Data provided Start Marker
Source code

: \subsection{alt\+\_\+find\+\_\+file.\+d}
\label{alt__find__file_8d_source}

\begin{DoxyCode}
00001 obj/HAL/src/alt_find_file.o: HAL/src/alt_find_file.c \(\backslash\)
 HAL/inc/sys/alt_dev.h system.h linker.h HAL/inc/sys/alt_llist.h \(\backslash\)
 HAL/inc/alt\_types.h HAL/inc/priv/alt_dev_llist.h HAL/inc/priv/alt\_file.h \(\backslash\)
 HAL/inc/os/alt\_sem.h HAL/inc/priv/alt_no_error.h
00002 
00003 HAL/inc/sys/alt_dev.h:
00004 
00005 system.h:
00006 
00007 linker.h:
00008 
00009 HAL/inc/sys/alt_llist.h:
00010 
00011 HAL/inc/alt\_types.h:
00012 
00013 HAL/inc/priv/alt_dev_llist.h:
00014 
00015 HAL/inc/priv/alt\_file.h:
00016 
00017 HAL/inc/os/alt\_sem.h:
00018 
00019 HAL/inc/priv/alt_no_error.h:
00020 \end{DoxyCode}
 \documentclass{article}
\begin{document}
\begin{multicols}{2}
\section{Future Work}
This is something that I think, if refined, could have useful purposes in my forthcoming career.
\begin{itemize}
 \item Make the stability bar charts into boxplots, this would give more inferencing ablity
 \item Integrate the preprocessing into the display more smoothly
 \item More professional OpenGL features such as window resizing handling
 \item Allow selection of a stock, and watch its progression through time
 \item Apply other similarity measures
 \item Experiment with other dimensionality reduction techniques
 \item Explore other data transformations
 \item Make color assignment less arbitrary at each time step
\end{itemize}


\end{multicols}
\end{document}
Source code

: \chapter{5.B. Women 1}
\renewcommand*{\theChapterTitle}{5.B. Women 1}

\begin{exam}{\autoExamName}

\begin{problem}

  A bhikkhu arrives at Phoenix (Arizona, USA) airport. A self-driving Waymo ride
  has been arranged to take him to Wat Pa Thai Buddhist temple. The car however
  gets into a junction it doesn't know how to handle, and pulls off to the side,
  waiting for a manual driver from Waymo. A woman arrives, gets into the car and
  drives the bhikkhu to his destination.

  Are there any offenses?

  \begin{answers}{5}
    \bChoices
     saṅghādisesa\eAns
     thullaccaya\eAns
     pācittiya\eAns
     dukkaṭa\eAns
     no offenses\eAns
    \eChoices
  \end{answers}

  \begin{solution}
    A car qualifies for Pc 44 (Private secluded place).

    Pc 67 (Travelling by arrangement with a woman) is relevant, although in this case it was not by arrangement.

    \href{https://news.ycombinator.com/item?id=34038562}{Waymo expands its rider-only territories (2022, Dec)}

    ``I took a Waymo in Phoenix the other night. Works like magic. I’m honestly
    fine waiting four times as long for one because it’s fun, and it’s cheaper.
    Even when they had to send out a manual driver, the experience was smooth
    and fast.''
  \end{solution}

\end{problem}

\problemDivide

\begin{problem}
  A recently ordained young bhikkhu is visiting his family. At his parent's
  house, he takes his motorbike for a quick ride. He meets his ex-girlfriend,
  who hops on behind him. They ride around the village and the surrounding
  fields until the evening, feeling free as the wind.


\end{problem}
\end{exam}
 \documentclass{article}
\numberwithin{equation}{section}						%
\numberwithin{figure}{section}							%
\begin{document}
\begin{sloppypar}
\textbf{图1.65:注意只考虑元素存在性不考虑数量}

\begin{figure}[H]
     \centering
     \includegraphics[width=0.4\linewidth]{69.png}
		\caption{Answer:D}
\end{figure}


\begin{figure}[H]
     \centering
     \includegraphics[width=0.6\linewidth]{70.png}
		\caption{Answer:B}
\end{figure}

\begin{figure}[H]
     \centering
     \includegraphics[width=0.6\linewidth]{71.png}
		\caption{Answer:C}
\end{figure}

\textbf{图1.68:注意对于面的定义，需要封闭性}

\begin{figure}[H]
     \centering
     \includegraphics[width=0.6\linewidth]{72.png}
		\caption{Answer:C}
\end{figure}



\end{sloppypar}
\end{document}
Data provided End Marker
### Exercise
Repeat the listing. Keep every character the same.

### Solution to the exercise
Source code

: \subsection{alt\+\_\+find\+\_\+file.\+d}
\label{alt__find__file_8d_source}

\begin{DoxyCode}
00001 obj/HAL/src/alt_find_file.o: HAL/src/alt_find_file.c \(\backslash\)
 HAL/inc/sys/alt_dev.h system.h linker.h HAL/inc/sys/alt_llist.h \(\backslash\)
 HAL/inc/alt\_types.h HAL/inc/priv/alt_dev_llist.h HAL/inc/priv/alt\_file.h \(\backslash\)
 HAL/inc/os/alt\_sem.h HAL/inc/priv/alt_no_error.h
00002 
00003 HAL/inc/sys/alt_dev.h:
00004 
00005 system.h:
00006 
00007 linker.h:
00008 
00009 HAL/inc/sys/alt_llist.h:
00010 
00011 HAL/inc/alt\_types.h:
00012 
00013 HAL/inc/priv/alt_dev_llist.h:
00014 
00015 HAL/inc/priv/alt\_file.h:
00016 
00017 HAL/inc/os/alt\_sem.h:
00018 
00019 HAL/inc/priv/alt_no_error.h:
00020 \end{DoxyCode}
 \documentclass{article}
\begin{document}
\begin{multicols}{2}
\section{Future Work}
This is something that I think, if refined, could have useful purposes in my forthcoming career.
\begin{itemize}
 \item Make the stability bar charts into boxplots, this would give more inferencing ablity
 \item Integrate the preprocessing into the display more smoothly
 \item More professional OpenGL features such as window resizing handling
 \item Allow selection of a stock, and watch its progression through time
 \item Apply other similarity measures
 \item Experiment with other dimensionality reduction techniques
 \item Explore other data transformations
 \item Make color assignment less arbitrary at each time step
\end{itemize}


\end{multicols}
\end{document}
Source code

: \chapter{5.B. Women 1}
\renewcommand*{\theChapterTitle}{5.B. Women 1}

\begin{exam}{\autoExamName}

\begin{problem}

  A bhikkhu arrives at Phoenix (Arizona, USA) airport. A self-driving Waymo ride
  has been arranged to take him to Wat Pa Thai Buddhist temple. The car however
  gets into a junction it doesn't know how to handle, and pulls off to the side,
  waiting for a manual driver from Waymo. A woman arrives, gets into the car and
  drives the bhikkhu to his destination.

  Are there any offenses?

  \begin{answers}{5}
    \bChoices
     saṅghādisesa\eAns
     thullaccaya\eAns
     pācittiya\eAns
     dukkaṭa\eAns
     no offenses\eAns
    \eChoices
  \end{answers}

  \begin{solution}
    A car qualifies for Pc 44 (Private secluded place).

    Pc 67 (Travelling by arrangement with a woman) is relevant, although in this case it was not by arrangement.

    \href{https://news.ycombinator.com/item?id=34038562}{Waymo expands its rider-only territories (2022, Dec)}

    ``I took a Waymo in Phoenix the other night. Works like magic. I’m honestly
    fine waiting four times as long for one because it’s fun, and it’s cheaper.
    Even when they had to send out a manual driver, the experience was smooth
    and fast.''
  \end{solution}

\end{problem}

\problemDivide

\begin{problem}
  A recently ordained young bhikkhu is visiting his family. At his parent's
  house, he takes his motorbike for a quick ride. He meets his ex-girlfriend,
  who hops on behind him. They ride around the village and the surrounding
  fields until the evening, feeling free as the wind.


\end{problem}
\end{exam}
 \documentclass{article}
\numberwithin{equation}{section}						%
\numberwithin{figure}{section}							%
\begin{document}
\begin{sloppypar}
\textbf{图1.65:注意只考虑元素存在性不考虑数量}

\begin{figure}[H]
     \centering
     \includegraphics[width=0.4\linewidth]{69.png}
		\caption{Answer:D}
\end{figure}


\begin{figure}[H]
     \centering
     \includegraphics[width=0.6\linewidth]{70.png}
		\caption{Answer:B}
\end{figure}

\begin{figure}[H]
     \centering
     \includegraphics[width=0.6\linewidth]{71.png}
		\caption{Answer:C}
\end{figure}

\textbf{图1.68:注意对于面的定义，需要封闭性}

\begin{figure}[H]
     \centering
     \includegraphics[width=0.6\linewidth]{72.png}
		\caption{Answer:C}
\end{figure}



\end{sloppypar}
\end{document}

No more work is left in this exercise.